バタバタと、部屋から服を掴んで持ってくると、お姉ちゃんの前にバッと出して見せる。

バッグを持って家を出ようとしていたお姉ちゃんの腕を、がっちり掴んだ。



「ねえお姉ちゃんこれとこれだったらどっちがかわいい!?

ねえねえお姉ちゃん待ってようううう……!」



「ちょっ、かのちゃん離して……っ。

家の外で綺世待ってるから離して……!どっちも可愛いわよかのちゃんならなんでも似合う!」



「やだっ、たすけて……!」



泣きつくけど、お姉ちゃんは非情にも家を出ていってしまう。

それから、夕ちゃんがすでに家の前で待っていることを教えられて、慌てて自室に駆け込んだ。



待ち合わせ時間まであと10分以上あるのに……!



紺色のリボンがついたワンピースに着替えて、すこし乱れた髪を整える。

それから荷物を詰め込んだバッグとスマホを手に持つと、サンダルに足を入れて外へ出た。




「ゆっ、夕ちゃんおまたせ……っ」



「もっとゆっくり準備しても良かったのに」



スマホを見ていた夕ちゃんが、わたしの声で顔を上げる。

花火大会でデートしようと誘われ、今日はその当日。

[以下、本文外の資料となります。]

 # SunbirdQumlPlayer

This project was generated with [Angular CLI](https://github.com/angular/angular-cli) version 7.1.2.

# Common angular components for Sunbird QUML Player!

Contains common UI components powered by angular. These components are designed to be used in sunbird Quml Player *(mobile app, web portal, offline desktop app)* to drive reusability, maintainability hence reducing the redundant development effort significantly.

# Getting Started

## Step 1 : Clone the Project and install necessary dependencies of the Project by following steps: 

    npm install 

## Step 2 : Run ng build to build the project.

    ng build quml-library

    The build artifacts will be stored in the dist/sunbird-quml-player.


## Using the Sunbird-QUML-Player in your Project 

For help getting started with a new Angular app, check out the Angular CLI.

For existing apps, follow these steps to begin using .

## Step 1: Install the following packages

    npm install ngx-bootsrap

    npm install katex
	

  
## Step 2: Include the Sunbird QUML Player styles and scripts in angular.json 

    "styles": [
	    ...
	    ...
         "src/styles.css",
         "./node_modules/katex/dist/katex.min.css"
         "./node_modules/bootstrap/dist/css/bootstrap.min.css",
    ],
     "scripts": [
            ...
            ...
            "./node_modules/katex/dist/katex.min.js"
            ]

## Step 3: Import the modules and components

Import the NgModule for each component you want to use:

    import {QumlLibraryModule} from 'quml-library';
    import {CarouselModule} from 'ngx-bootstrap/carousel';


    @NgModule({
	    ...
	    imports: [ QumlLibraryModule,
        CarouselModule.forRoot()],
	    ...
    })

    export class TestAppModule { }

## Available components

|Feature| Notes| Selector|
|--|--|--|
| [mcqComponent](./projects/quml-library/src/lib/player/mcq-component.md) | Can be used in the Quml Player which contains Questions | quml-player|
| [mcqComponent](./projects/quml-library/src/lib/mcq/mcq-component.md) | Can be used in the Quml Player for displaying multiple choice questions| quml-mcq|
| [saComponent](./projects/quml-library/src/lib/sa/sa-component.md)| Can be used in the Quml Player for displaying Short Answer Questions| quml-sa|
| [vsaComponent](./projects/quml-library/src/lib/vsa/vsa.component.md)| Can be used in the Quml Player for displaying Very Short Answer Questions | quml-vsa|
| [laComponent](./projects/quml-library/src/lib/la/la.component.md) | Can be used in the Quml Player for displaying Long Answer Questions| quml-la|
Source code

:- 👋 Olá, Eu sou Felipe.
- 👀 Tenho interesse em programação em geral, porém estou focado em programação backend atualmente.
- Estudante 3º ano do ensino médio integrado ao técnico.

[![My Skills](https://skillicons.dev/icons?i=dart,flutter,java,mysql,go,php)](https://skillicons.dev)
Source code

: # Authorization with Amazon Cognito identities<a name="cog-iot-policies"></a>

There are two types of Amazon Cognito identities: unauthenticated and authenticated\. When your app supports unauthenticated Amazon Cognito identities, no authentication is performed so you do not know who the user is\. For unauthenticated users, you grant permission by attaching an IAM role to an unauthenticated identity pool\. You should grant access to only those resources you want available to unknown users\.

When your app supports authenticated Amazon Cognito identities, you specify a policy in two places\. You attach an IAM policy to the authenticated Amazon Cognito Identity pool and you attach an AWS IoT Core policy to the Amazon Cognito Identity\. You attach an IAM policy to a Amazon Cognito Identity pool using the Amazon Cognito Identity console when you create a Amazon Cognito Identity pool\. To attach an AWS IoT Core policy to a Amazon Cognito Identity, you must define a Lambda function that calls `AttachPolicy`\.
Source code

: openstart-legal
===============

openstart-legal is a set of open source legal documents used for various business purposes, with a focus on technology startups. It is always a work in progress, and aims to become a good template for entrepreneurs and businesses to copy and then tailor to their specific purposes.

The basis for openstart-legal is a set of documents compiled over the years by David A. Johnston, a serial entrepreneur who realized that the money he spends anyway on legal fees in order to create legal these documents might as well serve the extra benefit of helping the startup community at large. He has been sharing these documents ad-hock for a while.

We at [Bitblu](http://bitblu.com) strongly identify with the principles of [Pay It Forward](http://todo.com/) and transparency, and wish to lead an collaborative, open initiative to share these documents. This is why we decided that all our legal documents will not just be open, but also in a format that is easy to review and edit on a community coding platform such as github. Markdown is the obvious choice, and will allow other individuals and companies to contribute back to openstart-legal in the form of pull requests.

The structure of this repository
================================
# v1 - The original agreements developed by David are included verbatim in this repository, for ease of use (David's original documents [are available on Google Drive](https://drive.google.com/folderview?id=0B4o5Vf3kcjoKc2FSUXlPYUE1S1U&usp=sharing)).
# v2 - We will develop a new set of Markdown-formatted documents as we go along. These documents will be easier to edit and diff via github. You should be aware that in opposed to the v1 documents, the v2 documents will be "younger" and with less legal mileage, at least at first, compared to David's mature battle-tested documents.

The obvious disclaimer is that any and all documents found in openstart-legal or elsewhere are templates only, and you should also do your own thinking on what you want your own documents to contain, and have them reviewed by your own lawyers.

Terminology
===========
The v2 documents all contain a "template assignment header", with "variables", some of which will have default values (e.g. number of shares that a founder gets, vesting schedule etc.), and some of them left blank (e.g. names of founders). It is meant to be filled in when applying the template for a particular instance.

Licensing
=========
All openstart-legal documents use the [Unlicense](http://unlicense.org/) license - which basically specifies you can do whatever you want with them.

本当はもっと可愛くしたかったのに、お姉ちゃんとデート日が被ってしまったのが残念だ。



「大丈夫!行こう!」



「ん、」



夕ちゃんの隣に並ぶと、彼はすぐさま「かわいい」とわたしのことを褒めてくれる。

それだけで、思わず真っ赤になってしまった。



いつか、夕ちゃんに言われてみたかったこと。